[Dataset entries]

>>>

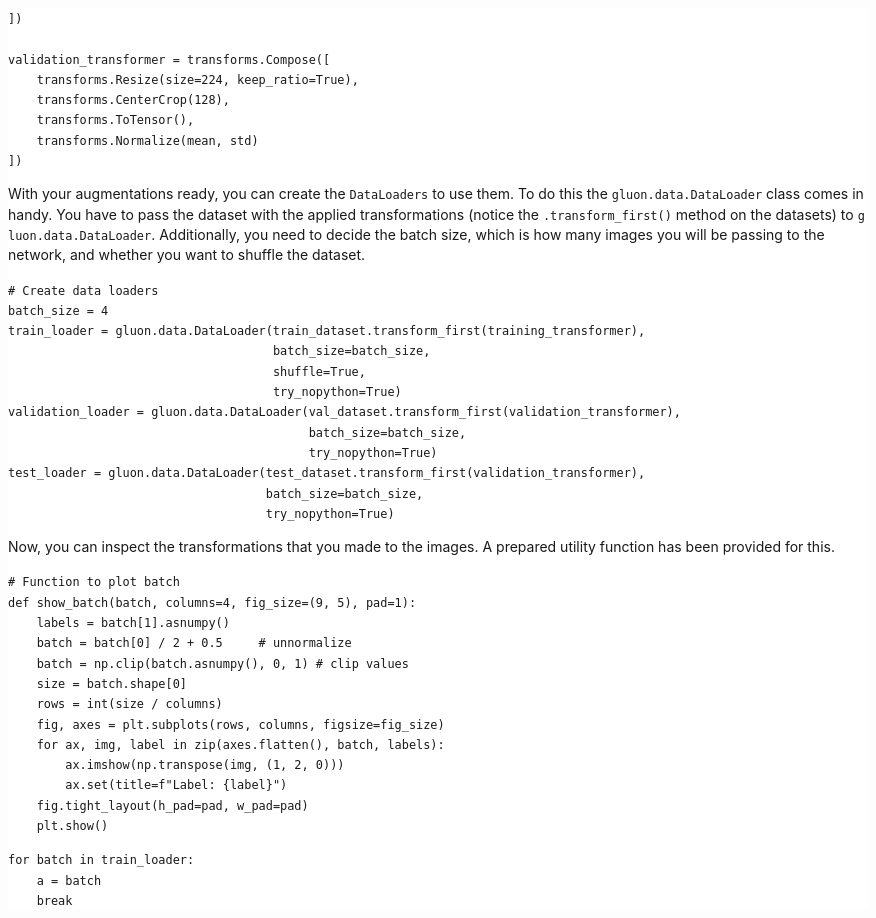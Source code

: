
 ```{.python .input}
])

validation_transformer = transforms.Compose([
    transforms.Resize(size=224, keep_ratio=True),
    transforms.CenterCrop(128),
    transforms.ToTensor(),
    transforms.Normalize(mean, std)
])
```

With your augmentations ready, you can create the `DataLoaders` to use them. To
do this the `gluon.data.DataLoader` class comes in handy. You have to pass the dataset with
the applied transformations (notice the `.transform_first()` method on the datasets)
to `gluon.data.DataLoader`. Additionally, you need to decide the batch size,
which is how many images you will be passing to the network,
and whether you want to shuffle the dataset.

```{.python .input}
# Create data loaders
batch_size = 4
train_loader = gluon.data.DataLoader(train_dataset.transform_first(training_transformer),
                                     batch_size=batch_size,
                                     shuffle=True,
                                     try_nopython=True)
validation_loader = gluon.data.DataLoader(val_dataset.transform_first(validation_transformer),
                                          batch_size=batch_size,
                                          try_nopython=True)
test_loader = gluon.data.DataLoader(test_dataset.transform_first(validation_transformer),
                                    batch_size=batch_size,
                                    try_nopython=True)
```

Now, you can inspect the transformations that you made to the images. A prepared
utility function has been provided for this.

```{.python .input}
# Function to plot batch
def show_batch(batch, columns=4, fig_size=(9, 5), pad=1):
    labels = batch[1].asnumpy()
    batch = batch[0] / 2 + 0.5     # unnormalize
    batch = np.clip(batch.asnumpy(), 0, 1) # clip values
    size = batch.shape[0]
    rows = int(size / columns)
    fig, axes = plt.subplots(rows, columns, figsize=fig_size)
    for ax, img, label in zip(axes.flatten(), batch, labels):
        ax.imshow(np.transpose(img, (1, 2, 0)))
        ax.set(title=f"Label: {label}")
    fig.tight_layout(h_pad=pad, w_pad=pad)
    plt.show()
```

```{.python .input}
for batch in train_loader:
    a = batch
    break
```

<<<

> _WHAT IS NEEDED_: Review the entries above and return every line where "rows" appears.

> _RESULT_:
    rows = int(size / columns)
    fig, axes = plt.subplots(rows, columns, figsize=fig_size)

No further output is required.